Sumenep[sunting | sunting sumber]

Tradisi menerbangkan balon lebaran juga di lakukan di Madura terutama Sumenep dan Pameksan. Tradisi menerbangkan balon lebaran di bawa oleh Adipati Sungenep Raden Arya Jaran Panoleh yang merupakan adik dari Batoro Katong Adipati Ponorogo. Selain membawa Tradisi Balon Lebaran, Adipati Sumenep juga membawa pakaian adat Ponorogo, Selompret yang dikenal dengan Saronen dsebagai sarana dakwah Islami di Madura, Balon Lebaran di Sumenep disebut dengan Themar Korong, namun menerbangakan balon lebaran di sumenep tidak semeriah dan sebanyak di Ponorogo.

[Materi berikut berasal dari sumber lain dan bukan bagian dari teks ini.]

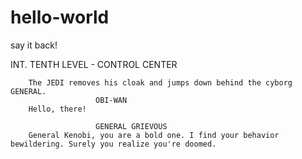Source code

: # hello-world
say it back!

INT. TENTH LEVEL - CONTROL CENTER

        The JEDI removes his cloak and jumps down behind the cyborg GENERAL. 
                       OBI-WAN
        Hello, there! 
				
                       GENERAL GRIEVOUS 
        General Kenobi, you are a bold one. I find your behavior bewildering. Surely you realize you're doomed.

Luar Jawa[sunting | sunting sumber]

Seperti biasanya, orang-orang Ponorogo yang merantau ke suatu daerah membawa budayanya seperti reog dan balon lebaran saat memasuki hari raya idul fitri, Balon lebaran dapat ditemukan di Sumatera, Kalimantan hingga Papua.

Malaysia[sunting | sunting sumber]

Selain di Indonesia, tradisi ini juga di lakukan oleh para TKI berasal dari Ponorogo di Malaysia ketika lebaran setiap tahunnya yang telah berlangsung lebih 60 tahun, kegiatan ini di apresiasi tinggi oleh masyarakat melayu Malaysia dan kementrian budaya malaysia sebagai khazanah budaya yang ada di semanjung melayu, terlebih tradisi menerbangkan balon menyimbolkan kebudayaan islam sangat unik dan tidak pernah ada di malaysia.[9]

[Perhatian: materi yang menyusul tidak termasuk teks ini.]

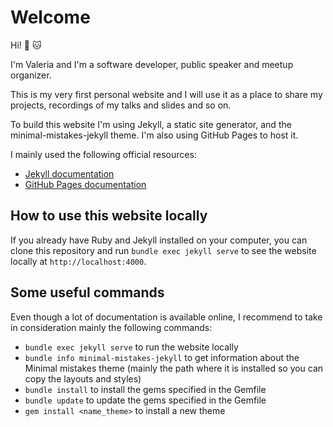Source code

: # Welcome

Hi! :seedling: :cat:

I'm Valeria and I'm a software developer, public speaker and meetup organizer.

This is my very first personal website and I will use it as a place to share my projects, recordings of my talks and slides and so on.

To build this website I'm using Jekyll, a static site generator, and the minimal-mistakes-jekyll theme. I'm also using GitHub Pages to host it.

I mainly used the following official resources:

- [Jekyll documentation](https://jekyllrb.com/docs/)
- [GitHub Pages documentation](https://docs.github.com/en/pages)

## How to use this website locally

If you already have Ruby and Jekyll installed on your computer, you can clone this repository and run `bundle exec jekyll serve` to see the website locally at `http://localhost:4000`.

## Some useful commands

Even though a lot of documentation is available online, I recommend to take in consideration mainly the following commands:

- `bundle exec jekyll serve` to run the website locally
- `bundle info minimal-mistakes-jekyll` to get information about the Minimal mistakes theme (mainly the path where it is installed so you can copy the layouts and styles)
- `bundle install` to install the gems specified in the Gemfile
- `bundle update` to update the gems specified in the Gemfile
- `gem install <name_theme>` to install a new theme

Tradisi balon udara di luar negeri yang mirip di Ponorogo[sunting | sunting sumber]

Taunggyi, Negara bagian Shan, Myanmar[sunting | sunting sumber]

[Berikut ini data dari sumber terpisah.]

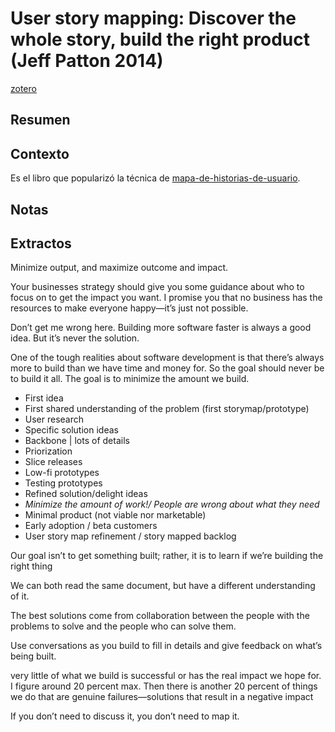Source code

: # User story mapping: Discover the whole story, build the right product (Jeff Patton 2014)

[zotero](zotero://select/items/@patton2014)

## Resumen

## Contexto

Es el libro que popularizó la técnica de [mapa-de-historias-de-usuario](mapa-de-historias-de-usuario.md).

## Notas

## Extractos

Minimize output, and maximize outcome and impact.

Your businesses strategy should give you some guidance about who to focus on to get the impact you want. I promise you that no business has the resources to make everyone happy—it’s just not possible.

Don’t get me wrong here. Building more software faster is always a good idea. But it’s never the solution.

One of the tough realities about software development is that there’s always more to build than we have time and money for. So the goal should never be to build it all. The goal is to minimize the amount we build.

* First idea
* First shared understanding of the problem (first storymap/prototype)
* User research
* Specific solution ideas
* Backbone | lots of details
* Priorization
* Slice releases
* Low-fi prototypes
* Testing prototypes
* Refined solution/delight ideas
* *Minimize the amount of work!/ People are wrong about what they need*
* Minimal product (not viable nor marketable)
* Early adoption / beta customers
* User story map refinement / story mapped backlog

Our goal isn’t to get something built; rather, it is to learn if we’re building the right thing

We can both read the same document, but have a different understanding of it.

The best solutions come from collaboration between the people with the problems to solve and the people who can solve them.

Use conversations as you build to fill in details and give feedback on what’s being built.

very little of what we build is successful or has the real impact we hope for. I figure around 20 percent max. Then there is another 20 percent of things we do that are genuine failures—solutions that result in a negative impact

If you don’t need to discuss it, you don’t need to map it.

Balon udara diterbangkan setiap bulan purnama pada November. Pada siang hari umumnya balon berbentuk hewan, sementara malam hari berbentuk oval dengan dihiasi lilin atau petasan. Bahan yang umumnya dipakai adalah kertas minyak maupun kertas Shan, kertas yang dibuat di Shan.

Brasil[sunting | sunting sumber]

Di Brasil juga terdapat tradisi menerbangkan balon udara seperti Ponorogo. Beberapa diantaranya juga merupakan balon udara tenaga surya.